> What is needed
Using the entries that follow, write out the line containing "ブログやそのプラットフォーム", the line containing "一方で、大勢とマネーがそちら", and every line between them, exactly and nothing else.

> Data provided
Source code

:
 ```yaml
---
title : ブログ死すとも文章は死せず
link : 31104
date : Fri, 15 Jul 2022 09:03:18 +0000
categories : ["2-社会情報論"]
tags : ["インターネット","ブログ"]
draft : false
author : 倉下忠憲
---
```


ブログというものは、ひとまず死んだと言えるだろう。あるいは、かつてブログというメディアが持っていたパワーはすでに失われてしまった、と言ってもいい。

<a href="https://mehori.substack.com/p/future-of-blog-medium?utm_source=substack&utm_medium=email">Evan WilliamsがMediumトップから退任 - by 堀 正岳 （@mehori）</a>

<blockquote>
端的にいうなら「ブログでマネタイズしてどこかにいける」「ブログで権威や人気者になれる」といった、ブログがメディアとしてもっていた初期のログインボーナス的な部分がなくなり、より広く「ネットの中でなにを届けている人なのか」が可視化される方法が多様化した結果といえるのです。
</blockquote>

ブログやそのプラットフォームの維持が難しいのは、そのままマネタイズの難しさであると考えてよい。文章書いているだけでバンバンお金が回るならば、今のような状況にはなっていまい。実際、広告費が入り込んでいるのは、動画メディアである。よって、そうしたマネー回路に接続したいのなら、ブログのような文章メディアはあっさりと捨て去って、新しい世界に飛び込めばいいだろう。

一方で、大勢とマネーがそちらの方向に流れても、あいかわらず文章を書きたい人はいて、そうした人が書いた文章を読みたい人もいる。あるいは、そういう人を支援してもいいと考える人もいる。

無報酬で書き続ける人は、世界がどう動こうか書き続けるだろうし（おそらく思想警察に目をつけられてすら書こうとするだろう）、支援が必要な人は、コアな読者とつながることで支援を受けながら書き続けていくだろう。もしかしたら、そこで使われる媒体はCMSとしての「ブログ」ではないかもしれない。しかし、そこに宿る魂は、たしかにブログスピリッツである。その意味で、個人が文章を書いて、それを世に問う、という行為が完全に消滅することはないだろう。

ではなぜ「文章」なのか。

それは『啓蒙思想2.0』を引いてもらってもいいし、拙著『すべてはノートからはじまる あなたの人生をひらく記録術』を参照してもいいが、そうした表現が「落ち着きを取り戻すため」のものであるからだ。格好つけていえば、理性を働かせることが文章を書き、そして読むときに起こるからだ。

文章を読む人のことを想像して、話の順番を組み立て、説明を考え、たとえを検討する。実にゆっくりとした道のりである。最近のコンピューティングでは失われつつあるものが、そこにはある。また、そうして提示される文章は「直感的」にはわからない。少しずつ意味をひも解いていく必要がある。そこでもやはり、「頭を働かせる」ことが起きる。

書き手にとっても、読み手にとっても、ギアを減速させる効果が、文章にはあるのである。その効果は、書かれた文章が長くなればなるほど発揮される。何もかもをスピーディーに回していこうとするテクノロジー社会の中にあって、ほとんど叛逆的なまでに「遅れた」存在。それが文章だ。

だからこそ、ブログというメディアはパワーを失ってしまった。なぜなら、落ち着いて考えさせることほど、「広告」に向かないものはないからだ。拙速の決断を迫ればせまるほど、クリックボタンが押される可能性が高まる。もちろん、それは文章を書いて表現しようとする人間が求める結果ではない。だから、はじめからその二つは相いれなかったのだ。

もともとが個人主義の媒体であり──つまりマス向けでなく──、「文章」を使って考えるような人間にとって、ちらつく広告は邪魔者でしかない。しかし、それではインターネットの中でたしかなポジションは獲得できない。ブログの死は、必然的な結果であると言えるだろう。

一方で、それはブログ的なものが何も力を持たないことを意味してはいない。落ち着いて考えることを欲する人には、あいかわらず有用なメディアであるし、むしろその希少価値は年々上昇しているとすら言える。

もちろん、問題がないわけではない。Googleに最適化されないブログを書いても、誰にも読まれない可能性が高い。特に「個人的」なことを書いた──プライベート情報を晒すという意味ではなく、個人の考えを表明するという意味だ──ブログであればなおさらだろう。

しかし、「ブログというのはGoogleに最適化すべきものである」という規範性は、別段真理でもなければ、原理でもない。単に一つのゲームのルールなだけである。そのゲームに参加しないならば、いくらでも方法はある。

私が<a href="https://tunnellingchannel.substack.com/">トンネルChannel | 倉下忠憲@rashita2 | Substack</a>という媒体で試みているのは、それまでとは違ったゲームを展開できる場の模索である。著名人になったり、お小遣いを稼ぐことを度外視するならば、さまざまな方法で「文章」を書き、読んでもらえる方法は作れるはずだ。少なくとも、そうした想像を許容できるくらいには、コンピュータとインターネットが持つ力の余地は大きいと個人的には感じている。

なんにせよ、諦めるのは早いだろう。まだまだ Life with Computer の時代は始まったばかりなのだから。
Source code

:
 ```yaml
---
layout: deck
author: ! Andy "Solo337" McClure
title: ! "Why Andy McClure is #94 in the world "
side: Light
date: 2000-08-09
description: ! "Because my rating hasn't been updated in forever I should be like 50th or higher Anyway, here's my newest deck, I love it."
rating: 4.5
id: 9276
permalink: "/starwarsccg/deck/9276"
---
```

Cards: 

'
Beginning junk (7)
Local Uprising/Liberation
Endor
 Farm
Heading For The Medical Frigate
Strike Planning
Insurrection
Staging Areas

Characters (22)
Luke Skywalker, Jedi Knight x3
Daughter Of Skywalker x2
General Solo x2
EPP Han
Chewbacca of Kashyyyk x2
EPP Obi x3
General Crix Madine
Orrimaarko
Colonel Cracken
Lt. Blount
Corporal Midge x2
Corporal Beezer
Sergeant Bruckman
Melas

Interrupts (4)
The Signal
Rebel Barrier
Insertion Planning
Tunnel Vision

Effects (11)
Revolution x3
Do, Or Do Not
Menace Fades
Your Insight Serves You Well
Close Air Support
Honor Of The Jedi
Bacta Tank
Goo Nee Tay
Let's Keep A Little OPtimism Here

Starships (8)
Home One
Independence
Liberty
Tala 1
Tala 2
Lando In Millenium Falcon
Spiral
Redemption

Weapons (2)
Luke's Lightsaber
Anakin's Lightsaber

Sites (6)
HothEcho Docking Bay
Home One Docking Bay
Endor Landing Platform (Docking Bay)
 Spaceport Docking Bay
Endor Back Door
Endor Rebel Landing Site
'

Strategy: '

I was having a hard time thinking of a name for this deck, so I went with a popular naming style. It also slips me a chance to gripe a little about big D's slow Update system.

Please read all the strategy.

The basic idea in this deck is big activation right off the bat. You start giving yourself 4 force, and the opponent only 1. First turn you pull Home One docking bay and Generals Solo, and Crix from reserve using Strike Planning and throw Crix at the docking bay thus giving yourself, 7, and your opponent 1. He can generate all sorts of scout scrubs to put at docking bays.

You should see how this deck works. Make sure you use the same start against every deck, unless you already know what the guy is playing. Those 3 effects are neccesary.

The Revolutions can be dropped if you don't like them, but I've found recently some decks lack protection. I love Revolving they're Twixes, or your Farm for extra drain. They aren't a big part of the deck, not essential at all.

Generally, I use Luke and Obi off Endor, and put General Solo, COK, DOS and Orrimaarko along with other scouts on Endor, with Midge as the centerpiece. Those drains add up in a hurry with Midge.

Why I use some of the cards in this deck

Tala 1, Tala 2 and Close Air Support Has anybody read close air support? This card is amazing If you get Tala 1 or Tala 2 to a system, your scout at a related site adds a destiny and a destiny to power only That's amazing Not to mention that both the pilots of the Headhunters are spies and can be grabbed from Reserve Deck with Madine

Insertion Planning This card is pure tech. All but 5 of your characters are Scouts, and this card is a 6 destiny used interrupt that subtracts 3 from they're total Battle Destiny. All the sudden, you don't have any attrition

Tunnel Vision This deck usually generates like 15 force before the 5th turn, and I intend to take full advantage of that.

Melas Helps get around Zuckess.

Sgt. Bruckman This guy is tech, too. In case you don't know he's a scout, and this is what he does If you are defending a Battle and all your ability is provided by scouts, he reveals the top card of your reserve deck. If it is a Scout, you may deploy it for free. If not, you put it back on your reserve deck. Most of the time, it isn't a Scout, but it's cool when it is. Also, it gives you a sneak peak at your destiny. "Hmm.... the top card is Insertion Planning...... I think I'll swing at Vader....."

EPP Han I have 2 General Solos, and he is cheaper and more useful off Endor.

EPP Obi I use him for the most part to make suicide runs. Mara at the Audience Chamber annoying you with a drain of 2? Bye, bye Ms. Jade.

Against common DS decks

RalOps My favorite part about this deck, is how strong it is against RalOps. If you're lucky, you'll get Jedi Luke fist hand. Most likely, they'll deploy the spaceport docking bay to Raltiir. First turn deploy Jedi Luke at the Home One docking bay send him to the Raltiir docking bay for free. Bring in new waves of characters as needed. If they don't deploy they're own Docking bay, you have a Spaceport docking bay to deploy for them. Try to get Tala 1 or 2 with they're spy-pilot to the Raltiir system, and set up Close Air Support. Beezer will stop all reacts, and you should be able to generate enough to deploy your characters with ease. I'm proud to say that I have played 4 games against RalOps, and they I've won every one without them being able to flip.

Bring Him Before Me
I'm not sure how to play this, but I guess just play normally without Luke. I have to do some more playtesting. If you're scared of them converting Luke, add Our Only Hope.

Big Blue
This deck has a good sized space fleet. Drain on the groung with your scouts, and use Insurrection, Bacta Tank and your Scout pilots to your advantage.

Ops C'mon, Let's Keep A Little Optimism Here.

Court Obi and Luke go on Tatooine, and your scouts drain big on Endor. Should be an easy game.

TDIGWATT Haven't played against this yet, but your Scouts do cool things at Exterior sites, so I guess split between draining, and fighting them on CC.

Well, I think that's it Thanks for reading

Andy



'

> Result for this task
ブログやそのプラットフォームの維持が難しいのは、そのままマネタイズの難しさであると考えてよい。文章書いているだけでバンバンお金が回るならば、今のような状況にはなっていまい。実際、広告費が入り込んでいるのは、動画メディアである。よって、そうしたマネー回路に接続したいのなら、ブログのような文章メディアはあっさりと捨て去って、新しい世界に飛び込めばいいだろう。

一方で、大勢とマネーがそちらの方向に流れても、あいかわらず文章を書きたい人はいて、そうした人が書いた文章を読みたい人もいる。あるいは、そういう人を支援してもいいと考える人もいる。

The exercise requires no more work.